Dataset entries
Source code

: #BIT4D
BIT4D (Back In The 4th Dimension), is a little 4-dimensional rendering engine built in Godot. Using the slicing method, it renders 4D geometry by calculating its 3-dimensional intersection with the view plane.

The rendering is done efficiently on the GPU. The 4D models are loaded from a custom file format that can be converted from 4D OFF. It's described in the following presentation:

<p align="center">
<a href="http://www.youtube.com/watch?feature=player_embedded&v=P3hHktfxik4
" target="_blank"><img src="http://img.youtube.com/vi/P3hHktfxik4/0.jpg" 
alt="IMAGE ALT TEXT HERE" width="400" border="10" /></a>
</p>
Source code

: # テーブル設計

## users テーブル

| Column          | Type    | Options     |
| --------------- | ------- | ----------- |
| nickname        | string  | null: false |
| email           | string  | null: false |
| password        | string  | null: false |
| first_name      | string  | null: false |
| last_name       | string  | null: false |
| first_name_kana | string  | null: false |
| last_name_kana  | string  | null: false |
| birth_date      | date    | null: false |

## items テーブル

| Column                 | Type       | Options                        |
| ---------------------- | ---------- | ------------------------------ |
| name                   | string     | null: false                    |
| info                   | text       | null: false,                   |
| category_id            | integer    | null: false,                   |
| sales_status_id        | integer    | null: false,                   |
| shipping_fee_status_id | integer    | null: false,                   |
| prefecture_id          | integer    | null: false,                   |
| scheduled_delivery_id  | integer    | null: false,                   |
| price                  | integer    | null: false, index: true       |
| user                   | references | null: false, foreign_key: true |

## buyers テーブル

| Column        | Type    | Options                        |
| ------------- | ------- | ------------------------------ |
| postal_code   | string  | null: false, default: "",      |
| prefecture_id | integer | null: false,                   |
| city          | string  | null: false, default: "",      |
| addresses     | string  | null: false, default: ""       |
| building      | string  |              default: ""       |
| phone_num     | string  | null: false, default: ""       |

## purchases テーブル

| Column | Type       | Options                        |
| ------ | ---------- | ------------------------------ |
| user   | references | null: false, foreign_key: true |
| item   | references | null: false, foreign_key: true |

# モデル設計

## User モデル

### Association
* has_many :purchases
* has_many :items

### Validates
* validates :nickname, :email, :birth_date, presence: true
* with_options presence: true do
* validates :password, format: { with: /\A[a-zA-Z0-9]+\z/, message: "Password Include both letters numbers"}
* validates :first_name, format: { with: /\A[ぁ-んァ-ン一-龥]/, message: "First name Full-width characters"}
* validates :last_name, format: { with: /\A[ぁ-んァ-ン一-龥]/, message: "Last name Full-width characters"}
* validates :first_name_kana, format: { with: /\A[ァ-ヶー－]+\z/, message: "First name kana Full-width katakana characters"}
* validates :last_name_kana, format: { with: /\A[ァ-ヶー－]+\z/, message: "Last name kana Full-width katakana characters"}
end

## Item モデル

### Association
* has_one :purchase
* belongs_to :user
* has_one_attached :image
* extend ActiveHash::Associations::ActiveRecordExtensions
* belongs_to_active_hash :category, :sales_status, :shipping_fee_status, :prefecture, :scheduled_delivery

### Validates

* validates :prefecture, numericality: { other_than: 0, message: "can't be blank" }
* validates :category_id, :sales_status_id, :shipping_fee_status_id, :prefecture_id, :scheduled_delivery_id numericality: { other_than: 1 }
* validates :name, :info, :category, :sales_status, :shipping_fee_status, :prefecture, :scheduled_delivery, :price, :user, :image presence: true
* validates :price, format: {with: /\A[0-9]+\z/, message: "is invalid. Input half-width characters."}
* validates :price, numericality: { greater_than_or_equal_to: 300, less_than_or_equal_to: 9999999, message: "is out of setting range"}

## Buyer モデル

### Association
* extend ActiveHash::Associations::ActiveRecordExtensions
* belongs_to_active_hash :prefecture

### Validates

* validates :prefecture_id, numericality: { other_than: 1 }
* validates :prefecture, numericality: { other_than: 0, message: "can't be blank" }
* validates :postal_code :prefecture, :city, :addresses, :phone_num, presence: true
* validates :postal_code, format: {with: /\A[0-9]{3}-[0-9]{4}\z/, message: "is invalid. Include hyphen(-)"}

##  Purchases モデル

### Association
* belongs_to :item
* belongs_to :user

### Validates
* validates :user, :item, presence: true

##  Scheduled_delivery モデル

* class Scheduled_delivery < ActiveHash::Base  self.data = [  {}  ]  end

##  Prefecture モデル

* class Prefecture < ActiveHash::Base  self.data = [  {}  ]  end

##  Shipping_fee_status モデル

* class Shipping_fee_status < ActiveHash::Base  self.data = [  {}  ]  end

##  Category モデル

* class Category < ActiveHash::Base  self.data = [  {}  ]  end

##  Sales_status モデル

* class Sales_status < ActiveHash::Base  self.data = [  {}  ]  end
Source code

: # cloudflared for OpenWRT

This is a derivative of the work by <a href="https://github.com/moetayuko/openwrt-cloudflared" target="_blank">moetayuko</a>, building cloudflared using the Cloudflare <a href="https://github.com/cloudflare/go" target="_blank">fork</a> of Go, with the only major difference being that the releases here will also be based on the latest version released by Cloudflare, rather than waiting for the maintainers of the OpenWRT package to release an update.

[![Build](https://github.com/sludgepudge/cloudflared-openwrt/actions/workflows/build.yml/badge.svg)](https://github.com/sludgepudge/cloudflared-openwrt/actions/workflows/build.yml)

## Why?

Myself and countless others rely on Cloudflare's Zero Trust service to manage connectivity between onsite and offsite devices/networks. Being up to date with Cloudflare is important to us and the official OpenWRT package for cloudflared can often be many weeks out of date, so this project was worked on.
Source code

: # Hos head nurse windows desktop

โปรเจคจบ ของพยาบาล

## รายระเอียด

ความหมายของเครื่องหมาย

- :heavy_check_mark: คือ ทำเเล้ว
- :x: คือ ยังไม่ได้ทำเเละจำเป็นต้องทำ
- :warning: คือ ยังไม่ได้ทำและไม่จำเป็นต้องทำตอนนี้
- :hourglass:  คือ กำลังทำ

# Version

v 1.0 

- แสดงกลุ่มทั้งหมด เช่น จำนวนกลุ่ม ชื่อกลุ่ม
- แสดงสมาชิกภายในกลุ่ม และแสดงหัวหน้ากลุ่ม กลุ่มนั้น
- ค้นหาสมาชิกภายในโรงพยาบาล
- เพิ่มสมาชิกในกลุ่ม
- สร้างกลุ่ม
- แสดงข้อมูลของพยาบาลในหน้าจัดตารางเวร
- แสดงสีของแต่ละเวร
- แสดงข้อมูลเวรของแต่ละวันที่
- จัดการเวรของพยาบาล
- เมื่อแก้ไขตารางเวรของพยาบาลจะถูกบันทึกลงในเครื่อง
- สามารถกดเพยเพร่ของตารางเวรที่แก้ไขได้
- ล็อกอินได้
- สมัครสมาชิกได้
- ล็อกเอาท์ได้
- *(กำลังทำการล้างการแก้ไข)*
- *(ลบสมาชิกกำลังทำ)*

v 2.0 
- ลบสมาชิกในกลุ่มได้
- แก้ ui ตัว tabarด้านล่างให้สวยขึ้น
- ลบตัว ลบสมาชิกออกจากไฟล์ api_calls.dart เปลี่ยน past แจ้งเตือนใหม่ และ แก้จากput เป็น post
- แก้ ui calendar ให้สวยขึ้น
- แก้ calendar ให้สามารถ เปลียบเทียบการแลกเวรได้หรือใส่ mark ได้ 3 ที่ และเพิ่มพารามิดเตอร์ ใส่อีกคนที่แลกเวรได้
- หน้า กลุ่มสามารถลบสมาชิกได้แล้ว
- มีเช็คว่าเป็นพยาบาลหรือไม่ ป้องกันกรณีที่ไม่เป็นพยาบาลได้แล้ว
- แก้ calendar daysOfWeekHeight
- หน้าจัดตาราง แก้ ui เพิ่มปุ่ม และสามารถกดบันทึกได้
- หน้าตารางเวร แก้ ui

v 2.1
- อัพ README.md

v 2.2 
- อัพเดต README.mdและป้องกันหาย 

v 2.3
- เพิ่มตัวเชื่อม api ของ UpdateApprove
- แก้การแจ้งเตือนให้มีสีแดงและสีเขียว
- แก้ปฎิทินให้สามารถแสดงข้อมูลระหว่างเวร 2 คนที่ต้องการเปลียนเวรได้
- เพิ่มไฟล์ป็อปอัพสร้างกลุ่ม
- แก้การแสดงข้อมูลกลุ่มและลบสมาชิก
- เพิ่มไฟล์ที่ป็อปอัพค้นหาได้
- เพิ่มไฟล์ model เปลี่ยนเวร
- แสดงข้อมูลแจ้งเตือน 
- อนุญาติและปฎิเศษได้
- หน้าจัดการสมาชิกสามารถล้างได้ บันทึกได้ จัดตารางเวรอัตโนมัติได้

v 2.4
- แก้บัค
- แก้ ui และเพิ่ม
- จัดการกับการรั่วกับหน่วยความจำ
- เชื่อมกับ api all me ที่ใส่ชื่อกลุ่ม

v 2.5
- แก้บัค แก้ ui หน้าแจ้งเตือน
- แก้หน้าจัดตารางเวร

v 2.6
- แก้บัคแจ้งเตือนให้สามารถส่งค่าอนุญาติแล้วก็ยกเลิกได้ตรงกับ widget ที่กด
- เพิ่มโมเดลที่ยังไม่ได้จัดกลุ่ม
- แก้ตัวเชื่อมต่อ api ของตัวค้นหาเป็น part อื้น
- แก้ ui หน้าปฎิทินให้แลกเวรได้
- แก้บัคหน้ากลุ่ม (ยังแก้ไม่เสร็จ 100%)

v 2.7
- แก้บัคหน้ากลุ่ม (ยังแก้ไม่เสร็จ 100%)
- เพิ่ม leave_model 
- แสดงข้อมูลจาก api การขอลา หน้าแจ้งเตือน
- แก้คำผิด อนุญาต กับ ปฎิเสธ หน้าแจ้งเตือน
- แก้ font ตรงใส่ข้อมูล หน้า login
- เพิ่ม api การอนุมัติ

Task requirements:
In the data above, find the line that contains "- แก้ ui calendar ให้สวยขึ้น" and the line that contains "- เชื่อมกับ api all me ที่ใส่ชื่อกลุ่ม". Repeat exactly those lines and every line between them, and only those.

Solution below:
- แก้ ui calendar ให้สวยขึ้น
- แก้ calendar ให้สามารถ เปลียบเทียบการแลกเวรได้หรือใส่ mark ได้ 3 ที่ และเพิ่มพารามิดเตอร์ ใส่อีกคนที่แลกเวรได้
- หน้า กลุ่มสามารถลบสมาชิกได้แล้ว
- มีเช็คว่าเป็นพยาบาลหรือไม่ ป้องกันกรณีที่ไม่เป็นพยาบาลได้แล้ว
- แก้ calendar daysOfWeekHeight
- หน้าจัดตาราง แก้ ui เพิ่มปุ่ม และสามารถกดบันทึกได้
- หน้าตารางเวร แก้ ui

v 2.1
- อัพ README.md

v 2.2 
- อัพเดต README.mdและป้องกันหาย 

v 2.3
- เพิ่มตัวเชื่อม api ของ UpdateApprove
- แก้การแจ้งเตือนให้มีสีแดงและสีเขียว
- แก้ปฎิทินให้สามารถแสดงข้อมูลระหว่างเวร 2 คนที่ต้องการเปลียนเวรได้
- เพิ่มไฟล์ป็อปอัพสร้างกลุ่ม
- แก้การแสดงข้อมูลกลุ่มและลบสมาชิก
- เพิ่มไฟล์ที่ป็อปอัพค้นหาได้
- เพิ่มไฟล์ model เปลี่ยนเวร
- แสดงข้อมูลแจ้งเตือน 
- อนุญาติและปฎิเศษได้
- หน้าจัดการสมาชิกสามารถล้างได้ บันทึกได้ จัดตารางเวรอัตโนมัติได้

v 2.4
- แก้บัค
- แก้ ui และเพิ่ม
- จัดการกับการรั่วกับหน่วยความจำ
- เชื่อมกับ api all me ที่ใส่ชื่อกลุ่ม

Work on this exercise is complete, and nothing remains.